→ MATERIAL SUPPLIED:
▶
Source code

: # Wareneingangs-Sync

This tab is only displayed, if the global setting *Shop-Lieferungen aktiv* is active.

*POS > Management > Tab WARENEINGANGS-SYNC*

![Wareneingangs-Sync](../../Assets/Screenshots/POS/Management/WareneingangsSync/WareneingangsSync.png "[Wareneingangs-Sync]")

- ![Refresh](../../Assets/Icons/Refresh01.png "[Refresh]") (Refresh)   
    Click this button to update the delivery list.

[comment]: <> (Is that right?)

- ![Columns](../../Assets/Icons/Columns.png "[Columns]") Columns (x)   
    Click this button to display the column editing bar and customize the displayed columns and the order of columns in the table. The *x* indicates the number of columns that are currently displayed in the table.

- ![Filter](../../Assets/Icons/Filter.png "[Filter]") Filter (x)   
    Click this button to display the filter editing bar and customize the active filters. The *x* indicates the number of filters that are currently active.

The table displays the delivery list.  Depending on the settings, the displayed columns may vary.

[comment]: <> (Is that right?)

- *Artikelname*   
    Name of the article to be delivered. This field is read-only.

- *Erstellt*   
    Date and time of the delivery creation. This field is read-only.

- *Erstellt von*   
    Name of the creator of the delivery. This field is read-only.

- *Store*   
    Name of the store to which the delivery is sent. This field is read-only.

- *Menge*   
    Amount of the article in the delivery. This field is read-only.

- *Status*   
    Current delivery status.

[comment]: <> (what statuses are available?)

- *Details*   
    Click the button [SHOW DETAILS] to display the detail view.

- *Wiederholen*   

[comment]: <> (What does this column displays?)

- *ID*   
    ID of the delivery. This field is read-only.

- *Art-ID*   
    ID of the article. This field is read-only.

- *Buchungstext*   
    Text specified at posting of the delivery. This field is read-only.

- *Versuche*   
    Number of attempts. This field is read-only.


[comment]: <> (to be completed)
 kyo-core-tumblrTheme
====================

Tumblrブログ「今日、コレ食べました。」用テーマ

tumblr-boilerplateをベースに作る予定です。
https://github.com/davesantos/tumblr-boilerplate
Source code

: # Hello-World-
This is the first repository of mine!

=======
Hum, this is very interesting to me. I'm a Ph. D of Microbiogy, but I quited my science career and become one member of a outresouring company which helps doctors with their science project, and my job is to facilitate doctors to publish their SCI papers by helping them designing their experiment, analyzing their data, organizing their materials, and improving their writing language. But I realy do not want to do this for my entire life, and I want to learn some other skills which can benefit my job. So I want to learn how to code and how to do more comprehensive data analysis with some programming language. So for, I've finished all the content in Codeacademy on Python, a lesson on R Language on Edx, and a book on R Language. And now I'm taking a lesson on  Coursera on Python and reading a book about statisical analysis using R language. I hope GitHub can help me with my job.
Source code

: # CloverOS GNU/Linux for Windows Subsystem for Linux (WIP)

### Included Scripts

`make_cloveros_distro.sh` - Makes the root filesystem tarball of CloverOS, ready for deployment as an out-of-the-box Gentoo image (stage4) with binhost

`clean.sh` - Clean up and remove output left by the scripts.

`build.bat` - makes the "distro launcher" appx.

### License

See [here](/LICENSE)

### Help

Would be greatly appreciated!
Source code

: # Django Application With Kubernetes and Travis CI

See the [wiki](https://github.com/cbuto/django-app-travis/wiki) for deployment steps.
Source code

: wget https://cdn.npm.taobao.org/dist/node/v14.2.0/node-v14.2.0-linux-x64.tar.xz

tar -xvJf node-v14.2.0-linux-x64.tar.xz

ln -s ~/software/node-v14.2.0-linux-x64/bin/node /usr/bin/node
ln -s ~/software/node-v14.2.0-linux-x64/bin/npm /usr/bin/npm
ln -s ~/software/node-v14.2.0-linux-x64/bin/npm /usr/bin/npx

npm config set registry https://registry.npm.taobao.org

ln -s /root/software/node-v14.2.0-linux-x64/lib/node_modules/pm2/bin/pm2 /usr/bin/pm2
◀
→ WHAT IS NEEDED: All the lines above should be written out once more, exactly.

→ YOUR RESPONSE:
Source code

: # Wareneingangs-Sync

This tab is only displayed, if the global setting *Shop-Lieferungen aktiv* is active.

*POS > Management > Tab WARENEINGANGS-SYNC*

![Wareneingangs-Sync](../../Assets/Screenshots/POS/Management/WareneingangsSync/WareneingangsSync.png "[Wareneingangs-Sync]")

- ![Refresh](../../Assets/Icons/Refresh01.png "[Refresh]") (Refresh)   
    Click this button to update the delivery list.

[comment]: <> (Is that right?)

- ![Columns](../../Assets/Icons/Columns.png "[Columns]") Columns (x)   
    Click this button to display the column editing bar and customize the displayed columns and the order of columns in the table. The *x* indicates the number of columns that are currently displayed in the table.

- ![Filter](../../Assets/Icons/Filter.png "[Filter]") Filter (x)   
    Click this button to display the filter editing bar and customize the active filters. The *x* indicates the number of filters that are currently active.

The table displays the delivery list.  Depending on the settings, the displayed columns may vary.

[comment]: <> (Is that right?)

- *Artikelname*   
    Name of the article to be delivered. This field is read-only.

- *Erstellt*   
    Date and time of the delivery creation. This field is read-only.

- *Erstellt von*   
    Name of the creator of the delivery. This field is read-only.

- *Store*   
    Name of the store to which the delivery is sent. This field is read-only.

- *Menge*   
    Amount of the article in the delivery. This field is read-only.

- *Status*   
    Current delivery status.

[comment]: <> (what statuses are available?)

- *Details*   
    Click the button [SHOW DETAILS] to display the detail view.

- *Wiederholen*   

[comment]: <> (What does this column displays?)

- *ID*   
    ID of the delivery. This field is read-only.

- *Art-ID*   
    ID of the article. This field is read-only.

- *Buchungstext*   
    Text specified at posting of the delivery. This field is read-only.

- *Versuche*   
    Number of attempts. This field is read-only.


[comment]: <> (to be completed)
 kyo-core-tumblrTheme
====================

Tumblrブログ「今日、コレ食べました。」用テーマ

tumblr-boilerplateをベースに作る予定です。
https://github.com/davesantos/tumblr-boilerplate
Source code

: # Hello-World-
This is the first repository of mine!

=======
Hum, this is very interesting to me. I'm a Ph. D of Microbiogy, but I quited my science career and become one member of a outresouring company which helps doctors with their science project, and my job is to facilitate doctors to publish their SCI papers by helping them designing their experiment, analyzing their data, organizing their materials, and improving their writing language. But I realy do not want to do this for my entire life, and I want to learn some other skills which can benefit my job. So I want to learn how to code and how to do more comprehensive data analysis with some programming language. So for, I've finished all the content in Codeacademy on Python, a lesson on R Language on Edx, and a book on R Language. And now I'm taking a lesson on  Coursera on Python and reading a book about statisical analysis using R language. I hope GitHub can help me with my job.
Source code

: # CloverOS GNU/Linux for Windows Subsystem for Linux (WIP)

### Included Scripts

`make_cloveros_distro.sh` - Makes the root filesystem tarball of CloverOS, ready for deployment as an out-of-the-box Gentoo image (stage4) with binhost

`clean.sh` - Clean up and remove output left by the scripts.

`build.bat` - makes the "distro launcher" appx.

### License

See [here](/LICENSE)

### Help

Would be greatly appreciated!
Source code

: # Django Application With Kubernetes and Travis CI

See the [wiki](https://github.com/cbuto/django-app-travis/wiki) for deployment steps.
Source code

: wget https://cdn.npm.taobao.org/dist/node/v14.2.0/node-v14.2.0-linux-x64.tar.xz

tar -xvJf node-v14.2.0-linux-x64.tar.xz

ln -s ~/software/node-v14.2.0-linux-x64/bin/node /usr/bin/node
ln -s ~/software/node-v14.2.0-linux-x64/bin/npm /usr/bin/npm
ln -s ~/software/node-v14.2.0-linux-x64/bin/npm /usr/bin/npx

npm config set registry https://registry.npm.taobao.org

ln -s /root/software/node-v14.2.0-linux-x64/lib/node_modules/pm2/bin/pm2 /usr/bin/pm2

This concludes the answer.